Lindsay unveils deal warchest, despite ag slowdown

Lindsay Corporation revealed an acquisition warchest even as it underlined concerns over a slowdown in the US agricultural machinery market, as lower crop prices depress farm incomes.

The maker of irrigation machinery and road barriers said that it was setting aside firepower of $100m-150m, including debt, to fund "synergistic" takeovers over the next three years.

"Our acquisition focus is directed on water-related acquisitions that enhance our competitive position and offer attractive returns to shareholders," Rick Parod, the Lindsay chief executive, told investors.
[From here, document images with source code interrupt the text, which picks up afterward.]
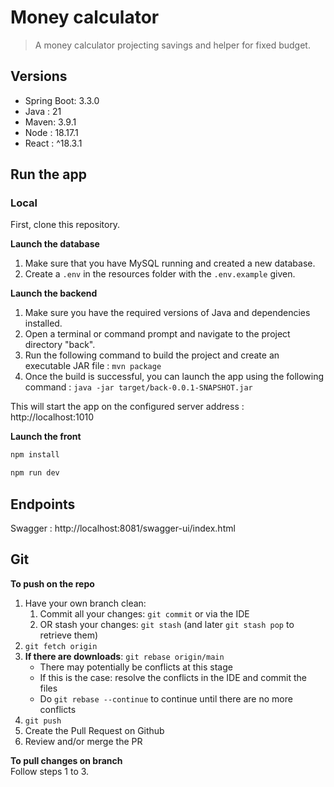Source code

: # Money calculator

> A money calculator projecting savings and helper for fixed budget.

## Versions
- Spring Boot: 3.3.0
- Java : 21
- Maven: 3.9.1
- Node : 18.17.1
- React : ^18.3.1

## Run the app

### Local

First, clone this repository.

**Launch the database**
1. Make sure that you have MySQL running and created a new database.
2. Create a `.env` in the resources folder with the `.env.example` given.

**Launch the backend**
1. Make sure you have the required versions of Java and dependencies installed.
2. Open a terminal or command prompt and navigate to the project directory "back".
3. Run the following command to build the project and create an executable JAR file : `mvn package`
4. Once the build is successful, you can launch the app using the following command : `java -jar target/back-0.0.1-SNAPSHOT.jar`

This will start the app on the configured server address : http://localhost:1010

**Launch the front**
```bash
npm install

npm run dev
```

## Endpoints

Swagger : http://localhost:8081/swagger-ui/index.html

## Git

**To push on the repo**
1. Have your own branch clean:
    1. Commit all your changes: `git commit` or via the IDE
    2. OR stash your changes: `git stash` (and later `git stash pop` to retrieve them)
2. `git fetch origin`
3. **If there are downloads**: `git rebase origin/main`
    - There may potentially be conflicts at this stage
    - If this is the case: resolve the conflicts in the IDE and commit the files
    - Do `git rebase --continue` to continue until there are no more conflicts
4. `git push`
5. Create the Pull Request on Github
6. Review and/or merge the PR

**To pull changes on branch**   
Follow steps 1 to 3.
While declining to detail potential acquisition candidates, he said: "Right now our pipeline in terms of acquisition candidates are more active and more full than it's been for a while."

'More willing sellers'

Potential takeovers need not be directly in irrigators themselves, with the group highlighting its takeover last year of Claude Laval, a maker of filtration systems.

"We really do like the Claude Laval acquisition because it gives us the synergy in irrigation but yet provides us some exposure to some industrial markets," said Mark Roth, the Lindsay treasurer and vice president of corporate development.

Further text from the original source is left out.